AI in Dash Enterprise — save your spot for tomorrow's launch event session!

author photo

Moeen Ul Islam

April 21, 2023 - 15 min read

Why Automate Excel Reports Using Python?

Generating Excel reports can be tedious & time-consuming, but there’s a solution. Automating your reports using Python.

Have you ever been stuck with repetitive data processing tasks, wasting your precious time and energy on fetching, storing, generating reports, and performing calculations? Well, I certainly have! Recently, I was assigned an Excel automation project that had me spinning my wheels for days. That is until I discovered the amazing trio of Python, Dash, and Plotly. With their help, I was able to streamline my work and free up my time for more productive pursuits. 

Automation is the ultimate solution to break free from the tedium of repetitive data processing tasks. Your life becomes much easier with improved efficiency, accuracy, and less human-prone error. With a plethora of tools to automate almost all the possible operations related to Excel, this tutorial will explore the capabilities of Python that makes it a powerful tool when working with Excel files or data in general. Trust me, you don't want to miss out on these tools! if you are in the same boat!

A brief overview of Python

Developed by Guido Von Rossum and first released in 1991, Python is a high-level, general-purpose programming language that gained popularity in recent years because of its simplicity, readability, and versatility, making it a good choice for a major chunk of work that comes under the domain of Software development, research & analysis, AI and Machine learning, Scripting & automation.

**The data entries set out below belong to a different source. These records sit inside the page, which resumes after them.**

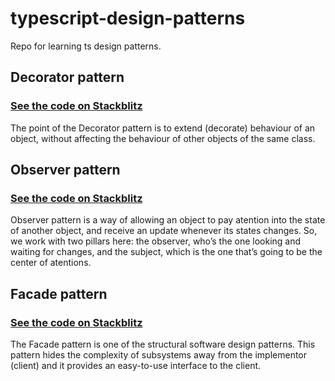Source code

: # typescript-design-patterns
Repo for learning ts design patterns.

## Decorator pattern
### [**See the code on Stackblitz**](https://stackblitz.com/edit/typescript-design-pattern-decorator?file=index.ts)
The point of the Decorator pattern is to extend (decorate) behaviour of an object, without affecting the behaviour of other objects of the same class.

## Observer pattern
### [**See the code on Stackblitz**](https://stackblitz.com/edit/typescript-design-pattern-observer?file=index.ts)
Observer pattern is a way of allowing an object to pay atention into the state of another object, and receive an update whenever its states changes. So, we work with two pillars here: the observer, who’s the one looking and waiting for changes, and the subject, which is the one that’s going to be the center of atentions.

## Facade pattern
### [**See the code on Stackblitz**](https://stackblitz.com/edit/typescript-design-pattern-facade?file=index.ts)
The Facade pattern is one of the structural software design patterns. This pattern hides the complexity of subsystems away from the implementor (client) and it provides an easy-to-use interface to the client.
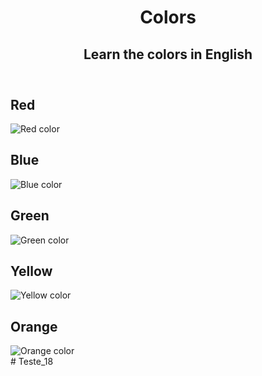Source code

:<!DOCTYPE html>
<html lang="en">
<head>
    <meta charset="UTF-8">
    <meta name="viewport" content="width=device-width, initial-scale=1.0">
    <title>Learn Colors in English</title>
    <link rel="stylesheet" href="./styles_3.css">
</head>
<body>
    <header>
        <h1>Colors</h1>
        <h2>Learn the colors in English</h2>
    </header>
    <main>
        <section>
            <h2 class="color-title" id="red">Red</h2>
            <img class="color" src="./Imagens/red.png" alt="Red color">
        </section>
        <section>
            <h2 class="color-title" id="blue">Blue</h2>
            <img class="color" src="./Imagens/blue.png" alt="Blue color">
        </section>
        <section>
            <h2 class="color-title" id="green">Green</h2>
            <img class="color" src="./Imagens/green.png" alt="Green color">
        </section>
        <section>
            <h2 class="color-title" id="yellow">Yellow</h2>
            <img class="color" src="./Imagens/yellow.png" alt="Yellow color">
        </section>
        <section>
            <h2 class="color-title" id="orange">Orange</h2>
            <img class="color" src="./Imagens/orange.png" alt="Orange color">
        </section>
    </main>
</body>
</html>
# Teste_18
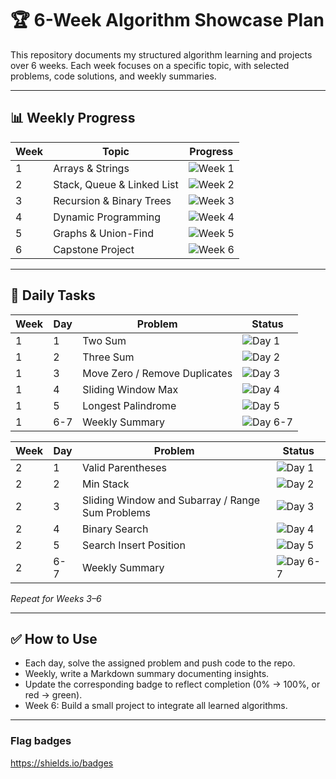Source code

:# 🏆 6-Week Algorithm Showcase Plan

This repository documents my structured algorithm learning and projects over 6 weeks. Each week focuses on a specific topic, with selected problems, code solutions, and weekly summaries.

---

## 📊 Weekly Progress

| Week | Topic | Progress |
|------|-------|----------|
| 1 | Arrays & Strings | ![Week 1](https://img.shields.io/badge/Progress-100%25-grey) |
| 2 | Stack, Queue & Linked List | ![Week 2](https://img.shields.io/badge/Progress-30%25-green) |
| 3 | Recursion & Binary Trees | ![Week 3](https://img.shields.io/badge/Progress-0%25-red) |
| 4 | Dynamic Programming | ![Week 4](https://img.shields.io/badge/Progress-0%25-red) |
| 5 | Graphs & Union-Find | ![Week 5](https://img.shields.io/badge/Progress-0%25-red) |
| 6 | Capstone Project | ![Week 6](https://img.shields.io/badge/Progress-0%25-red) |

---

## 📅 Daily Tasks

| Week | Day | Problem | Status |
|------|-----|---------|--------|
| 1 | 1 | Two Sum | ![Day 1](https://img.shields.io/badge/Day%201-complated-green) |
| 1 | 2 | Three Sum | ![Day 2](https://img.shields.io/badge/Day%202-complated-green) |
| 1 | 3 | Move Zero / Remove Duplicates | ![Day 3](https://img.shields.io/badge/Day%203-complated-green) |
| 1 | 4 | Sliding Window Max | ![Day 4](https://img.shields.io/badge/Day%204-complated-green) |
| 1 | 5 | Longest Palindrome | ![Day 5](https://img.shields.io/badge/Day%205-complated-green) |
| 1 | 6-7 | Weekly Summary | ![Day 6-7](https://img.shields.io/badge/Day%206-complated-green) |

| Week | Day | Problem | Status |
|------|-----|---------|--------|
| 2 | 1 | Valid Parentheses | ![Day 1](https://img.shields.io/badge/Day%201-complated-green) |
| 2 | 2 | Min Stack | ![Day 2](https://img.shields.io/badge/Day%202-complated-green) |
| 2 | 3 | Sliding Window and Subarray / Range Sum Problems | ![Day 3](https://img.shields.io/badge/Day%203-uncomplated-red) |
| 2 | 4 | Binary Search | ![Day 4](https://img.shields.io/badge/Day%204-uncomplated-red) |
| 2 | 5 | Search Insert Position | ![Day 5](https://img.shields.io/badge/Day%205-uncomplated-red) |
| 2 | 6-7 | Weekly Summary | ![Day 6-7](https://img.shields.io/badge/Day%206-uncomplated-red) |

*Repeat for Weeks 3–6*

---

## ✅ How to Use
- Each day, solve the assigned problem and push code to the repo.  
- Weekly, write a Markdown summary documenting insights.  
- Update the corresponding badge to reflect completion (0% → 100%, or red → green).  
- Week 6: Build a small project to integrate all learned algorithms.

---
### Flag badges
https://shields.io/badges

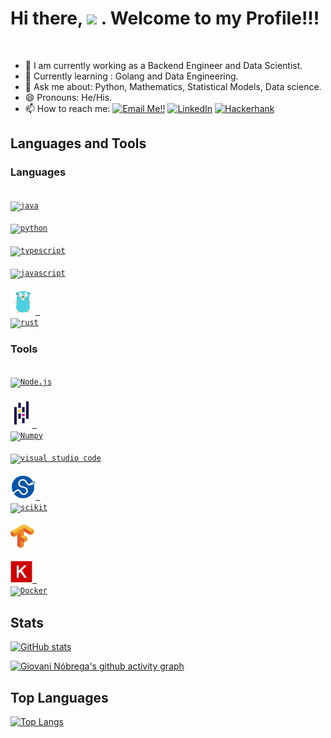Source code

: # Hi there, <img src="https://media.giphy.com/media/hvRJCLFzcasrR4ia7z/giphy.gif" width="11px"> . Welcome to my Profile!!!

<!-- ![](https://visitor-badge.glitch.me/badge?page_id=abhisheknaiidu.abhisheknaiidu) -->

<br />

- 🔭 I am currently working as a Backend Engineer and Data Scientist.
- 🌱 Currently learning : Golang and Data Engineering.
- 💬 Ask me about: Python, Mathematics, Statistical Models, Data science.
- 😄 Pronouns: He/His.
- 📫 How to reach me: <a href="mailto:giovani.angelo@gmail.com">![Email Me!!](https://img.shields.io/badge/Gmail-D14836?style=for-the-badge&logo=gmail&logoColor=white)</a> <a href="https://www.linkedin.com/in/giovaninobrega/">![LinkedIn](https://img.shields.io/badge/LinkedIn-0077B5?style=for-the-badge&logo=linkedin&logoColor=white)</a> <a href="https://www.hackerrank.com/giovani_angelo">![Hackerhank](https://img.shields.io/badge/-Hackerrank-2EC866?style=for-the-badge&logo=HackerRank&logoColor=white)</a>

## Languages and Tools
### Languages
[<code>
<img alt="java" width="40px" src="https://img.icons8.com/color/240/000000/java-coffee-cup-logo.png">
</code>](https://docs.oracle.com/en/java/)
[<code>
<img alt="python" width="40px" src="https://img.icons8.com/color/240/000000/python.png">
</code>](https://www.python.org/)
[<code>
<img alt="typescript" width="40px" src="https://img.icons8.com/color/240/000000/typescript.png">
</code>](https://www.typescriptlang.org/)
[<code>
<img alt="javascript" width="40px" src="https://img.icons8.com/color/48/000000/javascript.png">
</code>](https://developer.mozilla.org/en-US/docs/Web/JavaScript)
[<code>
<img alt="golang" width="40px" src=".imgs/golang.png">
</code>](https://go.dev/)
[<code>
<img alt="rust" width="40px" src="https://img.icons8.com/external-tal-revivo-shadow-tal-revivo/96/000000/external-rust-is-a-multi-paradigm-system-programming-language-logo-shadow-tal-revivo.png"/></code>](https://www.rust-lang.org/)

### Tools
[<code>
<img alt="Node.js" width="40px" src="https://img.icons8.com/color/240/000000/nodejs.png">
</code>](https://nodejs.org/en/)
[<code>
<img alt="Pandas" width="35px" src=".imgs/pandas.svg" />
</code>](https://pandas.pydata.org/)
[<code>
<img alt="Numpy" width="40px" src="https://img.icons8.com/color/2x/numpy.png">
</code>](https://numpy.org/)
[<code>
<img alt="visual studio code" width="40px" src="https://img.icons8.com/fluent/240/000000/visual-studio-code-2019.png" />
</code>](https://code.visualstudio.com/)
[<code>
<img alt="Scipy" width="40px" src=".imgs/scipy.svg" />
</code>](https://scipy.org/)
[<code>
<img alt="scikit" width="64px" src="https://upload.wikimedia.org/wikipedia/commons/0/05/Scikit_learn_logo_small.svg" />
</code>](https://scikit-learn.org/)
[<code>
<img alt="Tensorflow" width="38px" src=".imgs/tensorflow.svg" />
</code>](https://www.tensorflow.org/)
[<code>
<img alt="Keras" width="35px" src=".imgs/keras.png" />
</code>](https://keras.io/)
[<code>
<img alt="Docker" width="40px" src="https://img.icons8.com/fluency/48/000000/docker.png" />
</code>](https://www.docker.com/)

## Stats
[![GitHub stats](https://github-readme-stats.vercel.app/api?username=GiovaniGitHub&theme=default)](https://github.com/anuraghazra/github-readme-stats)

[![Giovani Nóbrega's github activity graph](https://activity-graph.herokuapp.com/graph?username=GiovaniGithub&theme=minimal)](https://github.com/ashutosh00710/github-readme-activity-graph)
## Top Languages
[![Top Langs](https://github-readme-stats.vercel.app/api/top-langs/?username=GiovaniGithub&langs_count=8)](https://github.com/anuraghazra/github-readme-stats)
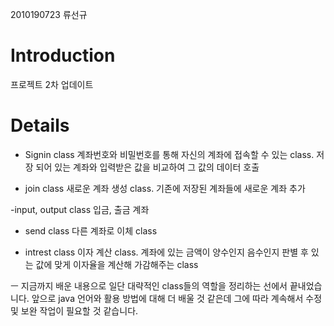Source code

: 2010190723 류선규

# Introduction #

프로젝트 2차 업데이트


# Details #

- Signin class
계좌번호와 비밀번호를 통해 자신의 계좌에 접속할 수 있는 class. 저장 되어 있는 계좌와 입력받은 값을 비교하여 그 값의 데이터 호출

- join class
새로운 계좌 생성 class. 기존에 저장된 계좌들에 새로운 계좌 추가

-input, output class
입금, 출금 계좌

- send class
다른 계좌로 이체 class

- intrest class
이자 계산 class. 계좌에 있는 금액이 양수인지 음수인지 판별 후 있는 값에 맞게 이자율을 계산해 가감해주는 class

ㅡ 지금까지 배운 내용으로 일단 대략적인 class들의 역할을 정리하는 선에서 끝내었습니다. 앞으로 java 언어와 활용 방법에 대해 더 배울 것 같은데 그에 따라 계속해서 수정 및 보완 작업이 필요할 것 같습니다.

Some of the highlights and key features of Python:

  1. Simple syntax that is easy to understand: making it an excellent option for novices.
  2. Extensive collection of libraries and packages: Python comes with a vast library of pre-built modules that can be used for practically everything from web development to data analysis, and scientific computing, so no "building the wheel from scratch" as they say.
  3. Cross-platform: Python code can be run on various platforms/operating systems, including Windows, macOS, and Linux. So no matter what machine you are using it is covered by Python.
  4. Free and open-source: Python is free to use for each and every person on the planet, it is easy to download and install. You can download Python from its official download page.

Is there a way to automate Excel reports?

Excel reports can be automated using a variety of tools, including Power Query, Macros, and Microsoft Power Automate. While each of the aforementioned tools is quite capable of automating, formatting, computations, data extraction, and purification, they all have limitations when it comes to carrying out sophisticated operations or generally interacting with additional applications. This is where Python comes into play. Python is a great choice for automating Excel and performing in-depth data analysis due to its flexibility as a general-purpose programming language and its large ecosystem of external modules for data analysis and visualization. The abundance of libraries it offers, such as Pandas, Matplotlib, Plotly, and others, enables users to create unique, accurate, and consistent reports that incorporate data analysis and visualizations as well as other important information.

How can I automate Excel spreadsheets and reports using Python?

There is a huge list of libraries that we can use for generating the reports from the Excel files in Python e.g., xlrd, openpyxl, pandas, numpy, xlsxwriter, matplotlib, plotly.

Let's take an example of a small dataset stored in a file data.xlsx to demonstrate automating the calculation of total sales.

Price Per Unit

In this example we will be using:

1. Plotly is an interactive, open-source plotting library for Python, covering over 40 different chart types for a variety of statistical, financial, geographic, scientific, and three-dimensional use cases. Access the PyPI package.
2. Pandas is a popular choice to work with Excel files in Python, offering a broad variety of functionality for reporting, data analysis, and manipulation e.g., filtering, grouping, reshaping data, etc. Additionally, a couple of other data analysis tools e.g., matplotlib, scikit-learn, plotly integrate and work well with Pandas.

Install packages

Let's install all the required packages and libraries using Python's inbuilt package manager called pip.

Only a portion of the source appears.